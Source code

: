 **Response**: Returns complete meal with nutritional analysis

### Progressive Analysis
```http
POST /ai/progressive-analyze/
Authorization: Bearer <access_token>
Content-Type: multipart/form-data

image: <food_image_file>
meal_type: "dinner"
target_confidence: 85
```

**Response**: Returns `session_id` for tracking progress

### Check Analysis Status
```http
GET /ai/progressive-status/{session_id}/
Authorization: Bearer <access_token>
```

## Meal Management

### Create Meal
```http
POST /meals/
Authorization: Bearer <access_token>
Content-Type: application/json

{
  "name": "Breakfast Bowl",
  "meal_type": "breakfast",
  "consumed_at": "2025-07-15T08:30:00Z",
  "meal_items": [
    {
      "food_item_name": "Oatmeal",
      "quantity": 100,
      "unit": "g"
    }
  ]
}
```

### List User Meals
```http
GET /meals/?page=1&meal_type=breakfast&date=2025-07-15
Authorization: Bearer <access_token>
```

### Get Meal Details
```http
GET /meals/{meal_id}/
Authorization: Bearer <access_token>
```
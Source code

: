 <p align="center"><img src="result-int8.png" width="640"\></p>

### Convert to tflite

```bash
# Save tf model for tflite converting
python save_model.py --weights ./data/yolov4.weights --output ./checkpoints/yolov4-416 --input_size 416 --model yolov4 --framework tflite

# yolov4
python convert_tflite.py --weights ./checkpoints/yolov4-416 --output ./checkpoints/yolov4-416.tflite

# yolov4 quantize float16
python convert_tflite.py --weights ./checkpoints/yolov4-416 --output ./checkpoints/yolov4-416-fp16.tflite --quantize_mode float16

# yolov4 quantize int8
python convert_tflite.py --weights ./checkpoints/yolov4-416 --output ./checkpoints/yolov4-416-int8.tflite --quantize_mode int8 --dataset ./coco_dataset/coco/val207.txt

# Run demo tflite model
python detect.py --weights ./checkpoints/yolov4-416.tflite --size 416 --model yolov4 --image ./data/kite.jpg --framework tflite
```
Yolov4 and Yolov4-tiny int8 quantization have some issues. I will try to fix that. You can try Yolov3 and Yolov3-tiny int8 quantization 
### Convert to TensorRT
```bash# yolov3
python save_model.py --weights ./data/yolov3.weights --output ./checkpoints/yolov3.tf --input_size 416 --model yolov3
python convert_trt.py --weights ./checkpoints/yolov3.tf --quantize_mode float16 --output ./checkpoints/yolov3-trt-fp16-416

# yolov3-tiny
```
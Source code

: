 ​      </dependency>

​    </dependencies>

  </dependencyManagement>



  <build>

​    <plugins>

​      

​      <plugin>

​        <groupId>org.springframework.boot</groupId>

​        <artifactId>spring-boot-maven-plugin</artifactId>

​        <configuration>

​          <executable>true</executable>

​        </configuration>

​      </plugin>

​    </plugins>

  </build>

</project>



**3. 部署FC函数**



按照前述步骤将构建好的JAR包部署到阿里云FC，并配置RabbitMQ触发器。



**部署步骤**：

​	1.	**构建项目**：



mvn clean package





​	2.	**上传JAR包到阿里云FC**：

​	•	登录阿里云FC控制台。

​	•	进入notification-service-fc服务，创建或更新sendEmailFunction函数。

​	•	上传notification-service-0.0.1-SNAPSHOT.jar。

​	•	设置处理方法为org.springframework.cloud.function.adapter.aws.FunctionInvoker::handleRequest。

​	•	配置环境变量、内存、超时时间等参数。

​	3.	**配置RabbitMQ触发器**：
★ ★ ★ ★ ★
Exercise: Please write out, exactly as they appear above, only the lines in the stretch from the line with "### Progressive Analysis" through the line with "for tracking progress".

Expected output:
### Progressive Analysis
```http
POST /ai/progressive-analyze/
Authorization: Bearer <access_token>
Content-Type: multipart/form-data

image: <food_image_file>
meal_type: "dinner"
target_confidence: 85
```

**Response**: Returns `session_id` for tracking progress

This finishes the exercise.